____ Extracted entries

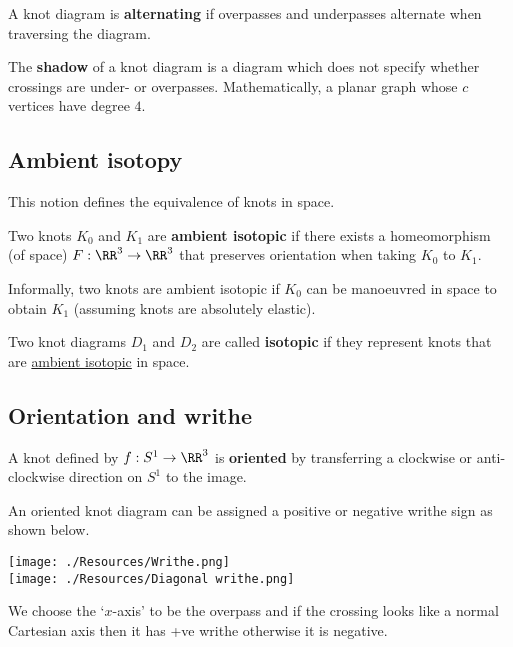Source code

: \documentclass[12pt, a4paper]{article}
\begin{document}
\begin{definition}
    A knot diagram is \textbf{alternating} if overpasses and underpasses alternate when traversing the diagram.
\end{definition}

\begin{definition}
    The \textbf{shadow} of a knot diagram is a diagram which does not specify whether crossings are under- or overpasses. Mathematically, a planar graph whose \(c\) vertices have degree \(4\).
\end{definition}

\subsection{Ambient isotopy}

This notion defines the equivalence of knots in space.

\begin{definition}
    Two knots \(K_0\) and \(K_1\) are \textbf{ambient isotopic} if there exists a homeomorphism (of space) \(F : \RR^3 \to \RR^3\) that preserves orientation when taking \(K_0\) to \(K_1\).
\end{definition}

\begin{mdnote}
    Informally, two knots are ambient isotopic if \(K_0\) can be manoeuvred in space to obtain \(K_1\) (assuming knots are absolutely elastic).
\end{mdnote}

\begin{definition}
    Two knot diagrams \(D_1\) and \(D_2\) are called \textbf{isotopic} if they represent knots that are \underline{ambient isotopic} in space.
\end{definition}

\subsection{Orientation and writhe}

\begin{definition}
    A knot defined by \(f:S^1 \to \RR^3\) is \textbf{oriented} by transferring a clockwise or anti-clockwise direction on \(S^1\) to the image.
\end{definition}

\begin{mdprop}
    An oriented knot diagram can be assigned a positive or negative writhe sign as shown below. \\
    \begin{center}
        \texttt{[image: ./Resources/Writhe.png]} \\
        \texttt{[image: ./Resources/Diagonal writhe.png]} 
    \end{center}
    We choose the `\(x\)-axis' to be the overpass and if the crossing looks like a normal Cartesian axis then it has +ve writhe otherwise it is negative.
\end{mdprop}
\end{document}
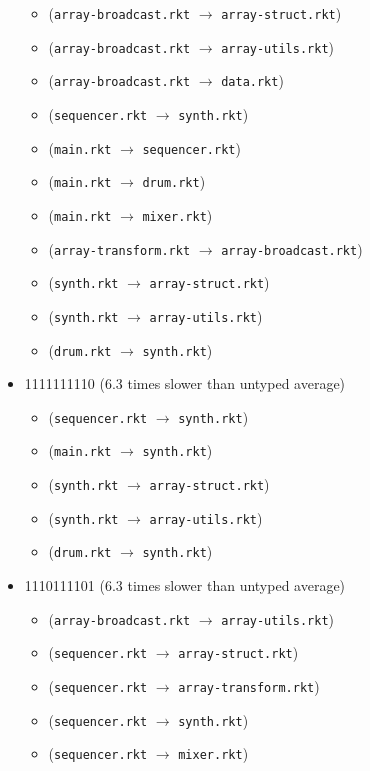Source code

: \documentclass{article}
\newcommand{\mono}[1]{\texttt{#1}}
\begin{document}
\begin{itemize}
\begin{itemize}
  \item (\mono{array-broadcast.rkt} $\rightarrow$ \mono{array-struct.rkt})
  \item (\mono{array-broadcast.rkt} $\rightarrow$ \mono{array-utils.rkt})
  \item (\mono{array-broadcast.rkt} $\rightarrow$ \mono{data.rkt})
  \item (\mono{sequencer.rkt} $\rightarrow$ \mono{synth.rkt})
  \item (\mono{main.rkt} $\rightarrow$ \mono{sequencer.rkt})
  \item (\mono{main.rkt} $\rightarrow$ \mono{drum.rkt})
  \item (\mono{main.rkt} $\rightarrow$ \mono{mixer.rkt})
  \item (\mono{array-transform.rkt} $\rightarrow$ \mono{array-broadcast.rkt})
  \item (\mono{synth.rkt} $\rightarrow$ \mono{array-struct.rkt})
  \item (\mono{synth.rkt} $\rightarrow$ \mono{array-utils.rkt})
  \item (\mono{drum.rkt} $\rightarrow$ \mono{synth.rkt})
  \end{itemize}
\item 1111111110 (6.3 times slower than untyped average)
  \begin{itemize}
  \item (\mono{sequencer.rkt} $\rightarrow$ \mono{synth.rkt})
  \item (\mono{main.rkt} $\rightarrow$ \mono{synth.rkt})
  \item (\mono{synth.rkt} $\rightarrow$ \mono{array-struct.rkt})
  \item (\mono{synth.rkt} $\rightarrow$ \mono{array-utils.rkt})
  \item (\mono{drum.rkt} $\rightarrow$ \mono{synth.rkt})
  \end{itemize}
\item 1110111101 (6.3 times slower than untyped average)
  \begin{itemize}
  \item (\mono{array-broadcast.rkt} $\rightarrow$ \mono{array-utils.rkt})
  \item (\mono{sequencer.rkt} $\rightarrow$ \mono{array-struct.rkt})
  \item (\mono{sequencer.rkt} $\rightarrow$ \mono{array-transform.rkt})
  \item (\mono{sequencer.rkt} $\rightarrow$ \mono{synth.rkt})
  \item (\mono{sequencer.rkt} $\rightarrow$ \mono{mixer.rkt})

\end{itemize}
\end{itemize}
\end{document}
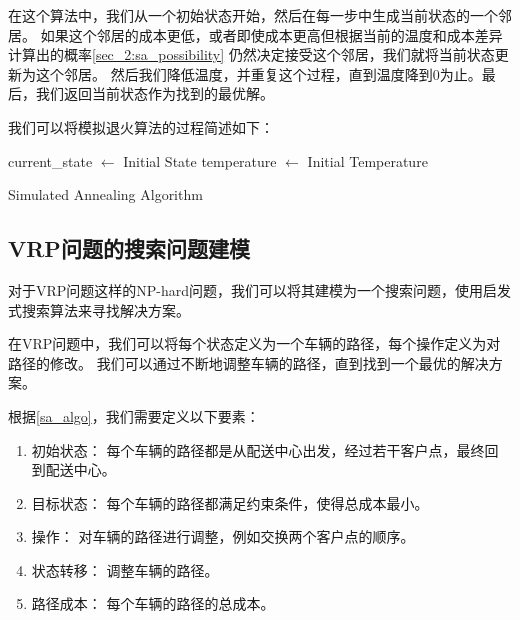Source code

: 在这个算法中，我们从一个初始状态开始，然后在每一步中生成当前状态的一个邻居。
如果这个邻居的成本更低，或者即使成本更高但根据当前的温度和成本差异计算出的概率\ref{sec_2:sa_possibility}
仍然决定接受这个邻居，我们就将当前状态更新为这个邻居。
然后我们降低温度，并重复这个过程，直到温度降到0为止。最后，我们返回当前状态作为找到的最优解。

我们可以将模拟退火算法的过程简述如下：

\begin{algorithm}[H]
    
    
    current\_state $\leftarrow$ Initial State\;
    temperature $\leftarrow$ Initial Temperature\;


    \caption{Simulated Annealing Algorithm}
    \label{sa_algo}
\end{algorithm}

\subsection{VRP问题的搜索问题建模}

对于VRP问题这样的NP-hard问题，我们可以将其建模为一个搜索问题，使用启发式搜索算法来寻找解决方案。

在VRP问题中，我们可以将每个状态定义为一个车辆的路径，每个操作定义为对路径的修改。
我们可以通过不断地调整车辆的路径，直到找到一个最优的解决方案。

根据\ref{sa_algo}，我们需要定义以下要素：

\begin{enumerate}
    \item 初始状态： 每个车辆的路径都是从配送中心出发，经过若干客户点，最终回到配送中心。
    \item 目标状态： 每个车辆的路径都满足约束条件，使得总成本最小。
    \item 操作： 对车辆的路径进行调整，例如交换两个客户点的顺序。
    \item 状态转移： 调整车辆的路径。
    \item 路径成本： 每个车辆的路径的总成本。
\end{enumerate}

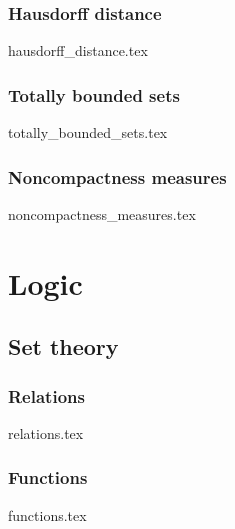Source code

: \documentclass[numbers=endperiod, bibliography=totocnumbered]{scrartcl}
\begin{document}
\subsubsection{Hausdorff distance}\label{sec:hausdorff_distance}
{hausdorff_distance.tex}
\subsubsection{Totally bounded sets}\label{sec:totally_bounded_sets}
{totally_bounded_sets.tex}
\subsubsection{Noncompactness measures}\label{sec:noncompactness_measures}
{noncompactness_measures.tex}

\section{Logic}\label{sec:logic}
\subsection{Set theory}\label{sec:sets}
\subsubsection{Relations}\label{sec:relations}
{relations.tex}
\subsubsection{Functions}\label{sec:functions}
{functions.tex}

\printbibliography
\end{document}
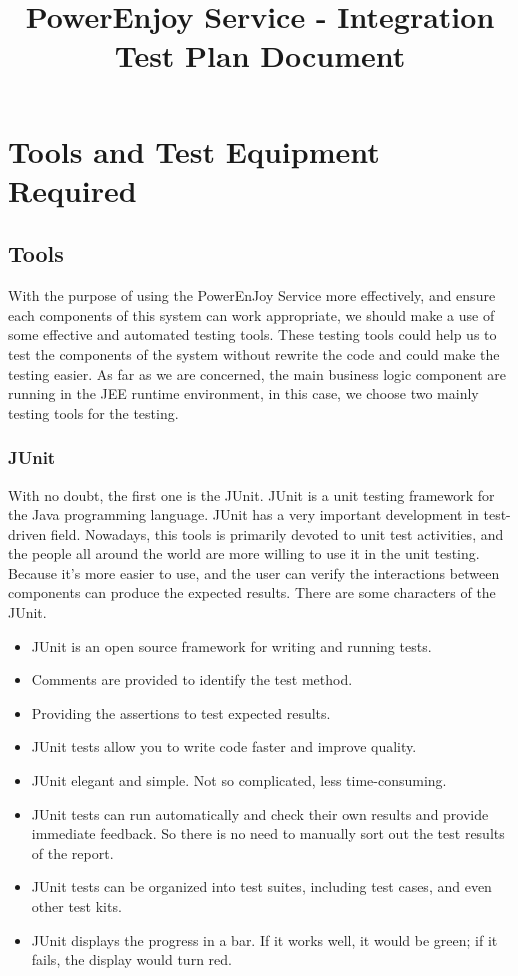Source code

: \documentclass{article}
\title{PowerEnjoy Service - Integration Test Plan Document}
\begin{document}
	\section{Tools and Test Equipment Required}
	
	\subsection{Tools}
	
	With the purpose of using the PowerEnJoy Service more effectively, and ensure each components of this system can work appropriate, we should make a use of some effective and automated testing tools. These testing tools could help us to test the components of the system without rewrite the code and could make the testing easier.
	\newline
	As far as we are concerned, the main business logic component are running in the JEE runtime environment, in this case, we choose two mainly testing tools for the testing.
	
	\subsubsection{JUnit}
	With no doubt, the first one is the JUnit. JUnit is a unit testing framework for the Java programming language. JUnit has a very important development in test-driven field. Nowadays, this tools is primarily devoted to unit test activities, and the people all around the world are more willing to use it in the unit testing. Because it's more easier to use, and the user can verify the interactions between components can produce the expected results. There are some characters of the JUnit.
		\begin{itemize}
		\item JUnit is an open source framework for writing and running tests.
		\item Comments are provided to identify the test method.
		\item Providing the assertions to test expected results.
		\item JUnit tests allow you to write code faster and improve quality.
		\item JUnit elegant and simple. Not so complicated, less time-consuming.
		\item JUnit tests can run automatically and check their own results and provide immediate feedback. So there is no need to manually sort out the test results of the report.
		\item JUnit tests can be organized into test suites, including test cases, and even other test kits.
		\item JUnit displays the progress in a bar. If it works well, it would be green; if it fails, the display would turn red.
		\end{itemize}
	
\end{document}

________

» About this exercise:
When copying the records, reproduce every entry exactly and omit all pictures.

» Exercise output:
Source code

: \documentclass[12pt, a4paper]{article}
\begin{document}
\begin{definition}
    A knot diagram is \textbf{alternating} if overpasses and underpasses alternate when traversing the diagram.
\end{definition}

\begin{definition}
    The \textbf{shadow} of a knot diagram is a diagram which does not specify whether crossings are under- or overpasses. Mathematically, a planar graph whose \(c\) vertices have degree \(4\).
\end{definition}

\subsection{Ambient isotopy}

This notion defines the equivalence of knots in space.

\begin{definition}
    Two knots \(K_0\) and \(K_1\) are \textbf{ambient isotopic} if there exists a homeomorphism (of space) \(F : \RR^3 \to \RR^3\) that preserves orientation when taking \(K_0\) to \(K_1\).
\end{definition}

\begin{mdnote}
    Informally, two knots are ambient isotopic if \(K_0\) can be manoeuvred in space to obtain \(K_1\) (assuming knots are absolutely elastic).
\end{mdnote}

\begin{definition}
    Two knot diagrams \(D_1\) and \(D_2\) are called \textbf{isotopic} if they represent knots that are \underline{ambient isotopic} in space.
\end{definition}

\subsection{Orientation and writhe}

\begin{definition}
    A knot defined by \(f:S^1 \to \RR^3\) is \textbf{oriented} by transferring a clockwise or anti-clockwise direction on \(S^1\) to the image.
\end{definition}

\begin{mdprop}
    An oriented knot diagram can be assigned a positive or negative writhe sign as shown below. \\
    \begin{center}
        \texttt{[image: ./Resources/Writhe.png]} \\
        \texttt{[image: ./Resources/Diagonal writhe.png]} 
    \end{center}
    We choose the `\(x\)-axis' to be the overpass and if the crossing looks like a normal Cartesian axis then it has +ve writhe otherwise it is negative.
\end{mdprop}
\end{document}
Source code

: \documentclass{article}
\newcommand{\mono}[1]{\texttt{#1}}
\begin{document}
\begin{itemize}
\begin{itemize}
  \item (\mono{array-broadcast.rkt} $\rightarrow$ \mono{array-struct.rkt})
  \item (\mono{array-broadcast.rkt} $\rightarrow$ \mono{array-utils.rkt})
  \item (\mono{array-broadcast.rkt} $\rightarrow$ \mono{data.rkt})
  \item (\mono{sequencer.rkt} $\rightarrow$ \mono{synth.rkt})
  \item (\mono{main.rkt} $\rightarrow$ \mono{sequencer.rkt})
  \item (\mono{main.rkt} $\rightarrow$ \mono{drum.rkt})
  \item (\mono{main.rkt} $\rightarrow$ \mono{mixer.rkt})
  \item (\mono{array-transform.rkt} $\rightarrow$ \mono{array-broadcast.rkt})
  \item (\mono{synth.rkt} $\rightarrow$ \mono{array-struct.rkt})
  \item (\mono{synth.rkt} $\rightarrow$ \mono{array-utils.rkt})
  \item (\mono{drum.rkt} $\rightarrow$ \mono{synth.rkt})
  \end{itemize}
\item 1111111110 (6.3 times slower than untyped average)
  \begin{itemize}
  \item (\mono{sequencer.rkt} $\rightarrow$ \mono{synth.rkt})
  \item (\mono{main.rkt} $\rightarrow$ \mono{synth.rkt})
  \item (\mono{synth.rkt} $\rightarrow$ \mono{array-struct.rkt})
  \item (\mono{synth.rkt} $\rightarrow$ \mono{array-utils.rkt})
  \item (\mono{drum.rkt} $\rightarrow$ \mono{synth.rkt})
  \end{itemize}
\item 1110111101 (6.3 times slower than untyped average)
  \begin{itemize}
  \item (\mono{array-broadcast.rkt} $\rightarrow$ \mono{array-utils.rkt})
  \item (\mono{sequencer.rkt} $\rightarrow$ \mono{array-struct.rkt})
  \item (\mono{sequencer.rkt} $\rightarrow$ \mono{array-transform.rkt})
  \item (\mono{sequencer.rkt} $\rightarrow$ \mono{synth.rkt})
  \item (\mono{sequencer.rkt} $\rightarrow$ \mono{mixer.rkt})

\end{itemize}
\end{itemize}
\end{document}
Source code

: 在这个算法中，我们从一个初始状态开始，然后在每一步中生成当前状态的一个邻居。
如果这个邻居的成本更低，或者即使成本更高但根据当前的温度和成本差异计算出的概率\ref{sec_2:sa_possibility}
仍然决定接受这个邻居，我们就将当前状态更新为这个邻居。
然后我们降低温度，并重复这个过程，直到温度降到0为止。最后，我们返回当前状态作为找到的最优解。

我们可以将模拟退火算法的过程简述如下：

\begin{algorithm}[H]
    
    
    current\_state $\leftarrow$ Initial State\;
    temperature $\leftarrow$ Initial Temperature\;


    \caption{Simulated Annealing Algorithm}
    \label{sa_algo}
\end{algorithm}

\subsection{VRP问题的搜索问题建模}

对于VRP问题这样的NP-hard问题，我们可以将其建模为一个搜索问题，使用启发式搜索算法来寻找解决方案。

在VRP问题中，我们可以将每个状态定义为一个车辆的路径，每个操作定义为对路径的修改。
我们可以通过不断地调整车辆的路径，直到找到一个最优的解决方案。

根据\ref{sa_algo}，我们需要定义以下要素：

\begin{enumerate}
    \item 初始状态： 每个车辆的路径都是从配送中心出发，经过若干客户点，最终回到配送中心。
    \item 目标状态： 每个车辆的路径都满足约束条件，使得总成本最小。
    \item 操作： 对车辆的路径进行调整，例如交换两个客户点的顺序。
    \item 状态转移： 调整车辆的路径。
    \item 路径成本： 每个车辆的路径的总成本。
\end{enumerate}

Source code

: \documentclass[numbers=endperiod, bibliography=totocnumbered]{scrartcl}
\begin{document}
\subsubsection{Hausdorff distance}\label{sec:hausdorff_distance}
{hausdorff_distance.tex}
\subsubsection{Totally bounded sets}\label{sec:totally_bounded_sets}
{totally_bounded_sets.tex}
\subsubsection{Noncompactness measures}\label{sec:noncompactness_measures}
{noncompactness_measures.tex}

\section{Logic}\label{sec:logic}
\subsection{Set theory}\label{sec:sets}
\subsubsection{Relations}\label{sec:relations}
{relations.tex}
\subsubsection{Functions}\label{sec:functions}
{functions.tex}

\printbibliography
\end{document}
Source code

: \documentclass{article}
\title{PowerEnjoy Service - Integration Test Plan Document}
\begin{document}
	\section{Tools and Test Equipment Required}
	
	\subsection{Tools}
	
	With the purpose of using the PowerEnJoy Service more effectively, and ensure each components of this system can work appropriate, we should make a use of some effective and automated testing tools. These testing tools could help us to test the components of the system without rewrite the code and could make the testing easier.
	\newline
	As far as we are concerned, the main business logic component are running in the JEE runtime environment, in this case, we choose two mainly testing tools for the testing.
	
	\subsubsection{JUnit}
	With no doubt, the first one is the JUnit. JUnit is a unit testing framework for the Java programming language. JUnit has a very important development in test-driven field. Nowadays, this tools is primarily devoted to unit test activities, and the people all around the world are more willing to use it in the unit testing. Because it's more easier to use, and the user can verify the interactions between components can produce the expected results. There are some characters of the JUnit.
		\begin{itemize}
		\item JUnit is an open source framework for writing and running tests.
		\item Comments are provided to identify the test method.
		\item Providing the assertions to test expected results.
		\item JUnit tests allow you to write code faster and improve quality.
		\item JUnit elegant and simple. Not so complicated, less time-consuming.
		\item JUnit tests can run automatically and check their own results and provide immediate feedback. So there is no need to manually sort out the test results of the report.
		\item JUnit tests can be organized into test suites, including test cases, and even other test kits.
		\item JUnit displays the progress in a bar. If it works well, it would be green; if it fails, the display would turn red.
		\end{itemize}
	
\end{document}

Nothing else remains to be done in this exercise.